Over the years, I think I’ve developed an explanation for this. All of us have an appetite for sin. Part of the human drama and every life’s challenge is to manage those appetites, to control them and vanquish them. It’s something that most of us get much better at with age, which is why our truly hideous deeds are usually confined to our youths.


Politicians are often figures with outsized supplies of vanity and pride. It’s not surprising considering how they give into these sins that they have appetites for other sins that are greater than the normal man’s, and that they also grant those appetites more license than the normal man does.
Normal men and women generally do not crave the limelight like politicians and celebrities. Normal men and women control their appetities far better than those who choose to live a life in the public eye.

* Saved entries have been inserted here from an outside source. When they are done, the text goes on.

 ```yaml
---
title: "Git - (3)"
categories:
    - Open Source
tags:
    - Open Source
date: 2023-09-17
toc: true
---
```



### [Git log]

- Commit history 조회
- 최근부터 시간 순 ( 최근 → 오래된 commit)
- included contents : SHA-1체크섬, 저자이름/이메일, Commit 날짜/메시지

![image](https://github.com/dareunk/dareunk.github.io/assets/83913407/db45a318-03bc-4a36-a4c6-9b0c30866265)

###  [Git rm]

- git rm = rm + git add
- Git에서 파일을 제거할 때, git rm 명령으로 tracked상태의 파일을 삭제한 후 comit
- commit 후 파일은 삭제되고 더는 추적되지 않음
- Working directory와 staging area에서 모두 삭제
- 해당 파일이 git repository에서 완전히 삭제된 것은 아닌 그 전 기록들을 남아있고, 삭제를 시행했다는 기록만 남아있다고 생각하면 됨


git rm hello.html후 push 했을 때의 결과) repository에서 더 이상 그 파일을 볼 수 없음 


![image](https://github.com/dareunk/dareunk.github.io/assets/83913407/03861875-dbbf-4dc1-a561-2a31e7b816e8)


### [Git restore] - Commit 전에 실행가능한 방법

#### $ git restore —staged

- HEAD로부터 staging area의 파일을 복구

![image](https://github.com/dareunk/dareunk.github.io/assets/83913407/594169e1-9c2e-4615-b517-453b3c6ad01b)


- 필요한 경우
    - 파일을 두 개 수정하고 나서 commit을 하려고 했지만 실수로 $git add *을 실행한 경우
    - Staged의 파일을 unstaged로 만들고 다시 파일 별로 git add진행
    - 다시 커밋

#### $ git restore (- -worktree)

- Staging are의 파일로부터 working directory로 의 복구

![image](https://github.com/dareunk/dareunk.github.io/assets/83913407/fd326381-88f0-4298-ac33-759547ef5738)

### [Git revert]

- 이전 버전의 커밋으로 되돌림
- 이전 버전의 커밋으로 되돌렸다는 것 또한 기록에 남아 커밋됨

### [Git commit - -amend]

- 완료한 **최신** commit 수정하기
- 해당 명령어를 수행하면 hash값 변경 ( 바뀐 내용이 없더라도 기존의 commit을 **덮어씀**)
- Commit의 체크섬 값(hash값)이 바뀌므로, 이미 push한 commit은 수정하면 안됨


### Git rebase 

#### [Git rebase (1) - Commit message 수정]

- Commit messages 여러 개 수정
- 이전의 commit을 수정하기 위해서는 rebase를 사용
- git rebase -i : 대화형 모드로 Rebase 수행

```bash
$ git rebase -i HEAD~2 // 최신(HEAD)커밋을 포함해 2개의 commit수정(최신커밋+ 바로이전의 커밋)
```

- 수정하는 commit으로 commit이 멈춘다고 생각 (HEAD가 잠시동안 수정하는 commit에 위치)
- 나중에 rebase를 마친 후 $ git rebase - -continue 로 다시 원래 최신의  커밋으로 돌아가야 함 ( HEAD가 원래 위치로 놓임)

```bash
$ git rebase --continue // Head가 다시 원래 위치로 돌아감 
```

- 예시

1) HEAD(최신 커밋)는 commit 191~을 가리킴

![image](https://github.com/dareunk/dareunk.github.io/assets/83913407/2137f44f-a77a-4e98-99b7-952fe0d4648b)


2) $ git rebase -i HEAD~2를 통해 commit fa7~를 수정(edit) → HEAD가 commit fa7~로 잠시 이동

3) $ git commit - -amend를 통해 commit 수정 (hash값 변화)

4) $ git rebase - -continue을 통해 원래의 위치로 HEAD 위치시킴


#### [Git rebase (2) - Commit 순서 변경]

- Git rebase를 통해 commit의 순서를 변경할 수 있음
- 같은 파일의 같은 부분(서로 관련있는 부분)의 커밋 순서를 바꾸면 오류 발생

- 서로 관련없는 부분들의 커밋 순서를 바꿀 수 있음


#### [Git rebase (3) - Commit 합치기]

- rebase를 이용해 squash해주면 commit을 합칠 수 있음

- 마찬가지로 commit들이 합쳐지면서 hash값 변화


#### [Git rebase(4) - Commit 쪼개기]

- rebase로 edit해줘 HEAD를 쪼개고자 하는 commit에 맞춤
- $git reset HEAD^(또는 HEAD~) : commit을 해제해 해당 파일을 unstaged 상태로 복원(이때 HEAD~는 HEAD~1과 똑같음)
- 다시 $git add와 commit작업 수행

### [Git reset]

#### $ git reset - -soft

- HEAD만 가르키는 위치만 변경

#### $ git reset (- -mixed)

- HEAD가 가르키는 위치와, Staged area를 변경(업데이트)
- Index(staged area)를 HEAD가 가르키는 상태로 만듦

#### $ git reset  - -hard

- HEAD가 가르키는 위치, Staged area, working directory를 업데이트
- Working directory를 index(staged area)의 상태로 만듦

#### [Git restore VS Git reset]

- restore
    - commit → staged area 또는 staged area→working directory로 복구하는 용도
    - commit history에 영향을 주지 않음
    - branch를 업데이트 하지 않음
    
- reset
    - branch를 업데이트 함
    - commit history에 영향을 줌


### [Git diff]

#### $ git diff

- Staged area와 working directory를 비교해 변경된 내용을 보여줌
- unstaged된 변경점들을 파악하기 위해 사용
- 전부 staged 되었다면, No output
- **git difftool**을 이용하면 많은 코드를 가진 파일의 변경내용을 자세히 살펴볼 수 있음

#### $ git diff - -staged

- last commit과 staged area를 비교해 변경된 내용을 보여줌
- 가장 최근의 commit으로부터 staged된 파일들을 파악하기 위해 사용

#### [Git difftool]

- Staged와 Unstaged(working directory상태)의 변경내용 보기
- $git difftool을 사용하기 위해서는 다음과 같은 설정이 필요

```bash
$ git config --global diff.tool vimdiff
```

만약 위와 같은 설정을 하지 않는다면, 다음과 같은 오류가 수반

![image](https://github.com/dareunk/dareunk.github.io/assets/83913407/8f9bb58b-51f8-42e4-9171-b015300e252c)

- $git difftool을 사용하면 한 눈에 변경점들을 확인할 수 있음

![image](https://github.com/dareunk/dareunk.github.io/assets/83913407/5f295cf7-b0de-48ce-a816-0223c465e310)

While Barnett is particularly right about the appetites of people like Foley, Barnett fails to capture the breathless excitement and craving of details of a disgusting episode that most people crave. While most men and women can control their appetites for the kind of behavior Foley engaged in, what does it say about our appetites that we crave more and more information about the emails and instant messages, their content and other such matters. While we can't imagine doing such things ourselves, or rather we don't admit that we can imagine such activities, we certainly seek to know an awful lot about it when other people engage in such behavior.

While we all have pride and vanity that occaisionally needs to be stroked and stoked, politicians and celebrities (the distinguishing line is getting pretty thin) crave attention, it is a highly addictive drug that makes them think they are invincible, above the fray and above the law. That is the tragedy of Mark Foley. The Foley's victims will also, no doubt, suffer through a greater, almost unimaginable, tragedy of instrusion, first by Foley then by the press.

The rubbernecking of this episode by us, the public, remains a far greater tragedy.